The task: Among the records that follow, how many lines include the string "googleapis"? Only the number is wanted.

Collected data
↓↓↓

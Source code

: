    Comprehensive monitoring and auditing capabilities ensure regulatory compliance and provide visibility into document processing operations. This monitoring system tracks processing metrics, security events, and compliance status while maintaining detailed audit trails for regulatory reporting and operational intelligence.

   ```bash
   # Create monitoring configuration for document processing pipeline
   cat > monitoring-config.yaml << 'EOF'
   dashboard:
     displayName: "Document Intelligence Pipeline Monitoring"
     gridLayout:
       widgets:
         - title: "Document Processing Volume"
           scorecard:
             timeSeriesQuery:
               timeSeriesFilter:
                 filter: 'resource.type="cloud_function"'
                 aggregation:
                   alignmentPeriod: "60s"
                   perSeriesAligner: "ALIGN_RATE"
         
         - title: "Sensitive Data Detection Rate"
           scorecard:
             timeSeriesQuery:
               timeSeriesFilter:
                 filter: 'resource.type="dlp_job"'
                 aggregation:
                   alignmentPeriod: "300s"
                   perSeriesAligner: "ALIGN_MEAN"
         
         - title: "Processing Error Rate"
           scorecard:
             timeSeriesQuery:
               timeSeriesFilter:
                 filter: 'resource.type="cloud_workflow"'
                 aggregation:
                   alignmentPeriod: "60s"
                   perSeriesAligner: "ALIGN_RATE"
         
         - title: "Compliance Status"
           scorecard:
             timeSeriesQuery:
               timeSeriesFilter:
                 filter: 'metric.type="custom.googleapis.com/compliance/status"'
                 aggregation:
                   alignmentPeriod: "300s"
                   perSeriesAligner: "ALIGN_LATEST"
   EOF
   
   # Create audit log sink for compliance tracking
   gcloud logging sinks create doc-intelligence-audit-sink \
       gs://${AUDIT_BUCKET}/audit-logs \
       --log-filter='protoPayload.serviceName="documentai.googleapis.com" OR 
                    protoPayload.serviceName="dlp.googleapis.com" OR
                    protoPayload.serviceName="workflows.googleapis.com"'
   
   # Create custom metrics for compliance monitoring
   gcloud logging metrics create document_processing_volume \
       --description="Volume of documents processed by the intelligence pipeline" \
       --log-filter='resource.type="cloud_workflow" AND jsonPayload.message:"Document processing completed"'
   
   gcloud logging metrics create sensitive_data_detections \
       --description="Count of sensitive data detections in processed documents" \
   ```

↑↑↑

Solution to this exercise: 4